Potentially Make Money Despite Your Investing Mistakes

Alexander Green
by Alexander Green, Chief Investment Strategist

Potentially Make Money Despite Your Investing Mistakes

by Alexander Green, Investment U's Chief Investment Strategist

Monday, May 23, 2011: Issue #1518

Investment mistakes can be expensive and some times fatal to your financial health.

Yet you will make them. And that's okay.

The key is to:

  • Not make the terribly stupid ones,
  • And to learn from the rest.

Here's what I mean ...

Bone-Headed, Life-Altering Investment Mistakes

Those who make bone-headed, life-altering investment mistakes - the kind that destroy retirement dreams or radically change standards of living - almost always make the same ones:

  • They didn't invest in quality.
  • They didn't diversify.
  • They repeatedly tried - and failed - to time the market.
  • They delegated their investment decisions to someone unworthy of the task.

There's a simple way to avoid these pitfalls...

Divide and Conquer Through Asset Allocation

Divide your investment portfolio among different asset classes (stocks, bonds, precious metals, inflation-adjusted Treasuries and so on) using our Oxford Asset Allocation Model, re-balance annually and follow proven, battle-tested rules of investment (which obviates the need for a full-service broker).

When you buy individual stocks, there are further mistakes you can - and will - make. Sometimes your timing will be wrong. Occasionally, you'll be hit with a bolt out of the blue, like:

  • A surprise earnings miss,
  • A product recall,
  • A patent infringement,
  • Or an unexpected class-action suit.

Performing your due diligence - thoroughly investigating each business before you invest in it - can mitigate these risks. But that can't eliminate them. There are too many potential risk factors for even the most diligent investigator to uncover.

Lessen the Sting of Investment Missteps with Trailing Stops

What do you do? First, you understand that you'll be wrong occasionally - and take steps to lessen the sting of these missteps.

A good example is our trailing stop policy. They give you unlimited upside potential and strictly limit your downside risk.

  • Longer-term investors might use a 25 percent trailing stop.
  • Short-term traders will run their stops closer, say 15 percent behind a stock.

The important thing is to follow a proven discipline. That protects your hard-won gains and keeps the inevitable mistakes from derailing your investment plans.

I mention these timeless notions because I see a lot of investors making fundamental errors today.

  • They're loading up on gold and silver at the expense of almost everything else.
  • Or sitting with most of their money in cash, earning next to nothing.
  • Or they're buying extraordinarily risky bonds to earn higher yields.

Successful investors hedge their bets. They understand that they'll get hit from time to time, just as NFL players get slammed to the ground. It's all part of the game. Expect it. Prepare for it.

What If You're Wrong?

No matter what your investment posture, take a minute to ask yourself, "What if I'm wrong? What do I stand to make if I'm right? What do I stand to lose if I'm wrong?"
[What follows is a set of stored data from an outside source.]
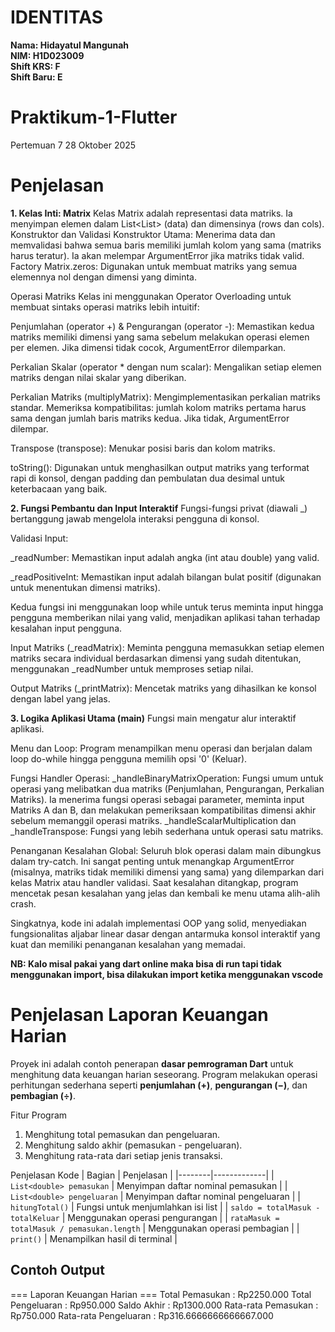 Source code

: # IDENTITAS

**Nama: Hidayatul Mangunah**  
**NIM: H1D023009**  
**Shift KRS: F**  
**Shift Baru: E**

# Praktikum-1-Flutter
Pertemuan 7
28 Oktober 2025

# Penjelasan
**1. Kelas Inti: Matrix**
Kelas Matrix adalah representasi data matriks. Ia menyimpan elemen dalam List<List<num>> (data) dan dimensinya (rows dan cols).
Konstruktor dan Validasi
Konstruktor Utama: Menerima data dan memvalidasi bahwa semua baris memiliki jumlah kolom yang sama (matriks harus teratur). Ia akan melempar ArgumentError jika matriks tidak valid.
Factory Matrix.zeros: Digunakan untuk membuat matriks yang semua elemennya nol dengan dimensi yang diminta.

Operasi Matriks
Kelas ini menggunakan Operator Overloading untuk membuat sintaks operasi matriks lebih intuitif:

Penjumlahan (operator +) & Pengurangan (operator -): Memastikan kedua matriks memiliki dimensi yang sama sebelum melakukan operasi elemen per elemen. Jika dimensi tidak cocok, ArgumentError dilemparkan.

Perkalian Skalar (operator * dengan num scalar): Mengalikan setiap elemen matriks dengan nilai skalar yang diberikan.

Perkalian Matriks (multiplyMatrix): Mengimplementasikan perkalian matriks standar. Memeriksa kompatibilitas: jumlah kolom matriks pertama harus sama dengan jumlah baris matriks kedua. Jika tidak, ArgumentError dilempar.

Transpose (transpose): Menukar posisi baris dan kolom matriks.

toString(): Digunakan untuk menghasilkan output matriks yang terformat rapi di konsol, dengan padding dan pembulatan dua desimal untuk keterbacaan yang baik.

**2. Fungsi Pembantu dan Input Interaktif**
Fungsi-fungsi privat (diawali _) bertanggung jawab mengelola interaksi pengguna di konsol.

Validasi Input:

_readNumber: Memastikan input adalah angka (int atau double) yang valid.

_readPositiveInt: Memastikan input adalah bilangan bulat positif (digunakan untuk menentukan dimensi matriks).

Kedua fungsi ini menggunakan loop while untuk terus meminta input hingga pengguna memberikan nilai yang valid, menjadikan aplikasi tahan terhadap kesalahan input pengguna.

Input Matriks (_readMatrix): Meminta pengguna memasukkan setiap elemen matriks secara individual berdasarkan dimensi yang sudah ditentukan, menggunakan _readNumber untuk memproses setiap nilai.

Output Matriks (_printMatrix): Mencetak matriks yang dihasilkan ke konsol dengan label yang jelas.

**3. Logika Aplikasi Utama (main)**
Fungsi main mengatur alur interaktif aplikasi.

Menu dan Loop: Program menampilkan menu operasi dan berjalan dalam loop do-while hingga pengguna memilih opsi '0' (Keluar).

Fungsi Handler Operasi:
_handleBinaryMatrixOperation: Fungsi umum untuk operasi yang melibatkan dua matriks (Penjumlahan, Pengurangan, Perkalian Matriks). Ia menerima fungsi operasi sebagai parameter, meminta input Matriks A dan B, dan melakukan pemeriksaan kompatibilitas dimensi akhir sebelum memanggil operasi matriks.
_handleScalarMultiplication dan _handleTranspose: Fungsi yang lebih sederhana untuk operasi satu matriks.

Penanganan Kesalahan Global: Seluruh blok operasi dalam main dibungkus dalam try-catch. Ini sangat penting untuk menangkap ArgumentError (misalnya, matriks tidak memiliki dimensi yang sama) yang dilemparkan dari kelas Matrix atau handler validasi. Saat kesalahan ditangkap, program mencetak pesan kesalahan yang jelas dan kembali ke menu utama alih-alih crash.

Singkatnya, kode ini adalah implementasi OOP yang solid, menyediakan fungsionalitas aljabar linear dasar dengan antarmuka konsol interaktif yang kuat dan memiliki penanganan kesalahan yang memadai.


**NB: Kalo misal pakai yang dart online maka bisa di run tapi tidak menggunakan import, bisa dilakukan import ketika menggunakan vscode**


# Penjelasan Laporan Keuangan Harian
Proyek ini adalah contoh penerapan **dasar pemrograman Dart** untuk menghitung data keuangan harian seseorang.
Program melakukan operasi perhitungan sederhana seperti **penjumlahan (+)**, **pengurangan (−)**, dan **pembagian (÷)**.

Fitur Program
1. Menghitung total pemasukan dan pengeluaran.
2. Menghitung saldo akhir (pemasukan - pengeluaran).
3. Menghitung rata-rata dari setiap jenis transaksi.

Penjelasan Kode
| Bagian | Penjelasan |
|--------|-------------|
| `List<double> pemasukan` | Menyimpan daftar nominal pemasukan |
| `List<double> pengeluaran` | Menyimpan daftar nominal pengeluaran |
| `hitungTotal()` | Fungsi untuk menjumlahkan isi list |
| `saldo = totalMasuk - totalKeluar` | Menggunakan operasi pengurangan |
| `rataMasuk = totalMasuk / pemasukan.length` | Menggunakan operasi pembagian |
| `print()` | Menampilkan hasil di terminal |


## Contoh Output
=== Laporan Keuangan Harian ===
Total Pemasukan : Rp2250.000
Total Pengeluaran : Rp950.000
Saldo Akhir : Rp1300.000
Rata-rata Pemasukan : Rp750.000
Rata-rata Pengeluaran : Rp316.6666666666667.000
Mull it over. Visualize your best-case and worst-case scenarios. Focus on where your investment portfolio might be overexposed or out of whack - and adjust accordingly.

As someone who has been active in financial markets for more than 25 years, I have a finely honed sense of all the potential things that can go wrong - and a good appreciation, too, that there's plenty more we can't even envision.

As long as I'm an active investor, I know I'll keep making mistakes. But I'm done making the foolish ones. The older you get, the tougher it is to imagine starting over. My advice is this: If you're going to learn the hard way, start small and do it early.

Better still, learn from someone else's mistakes. As I tell my regular readers, "I've made all the dumb mistakes so you don't have to."

Heed the words of Benjamin Franklin. "Experience is a dear school, but fools will learn in no other."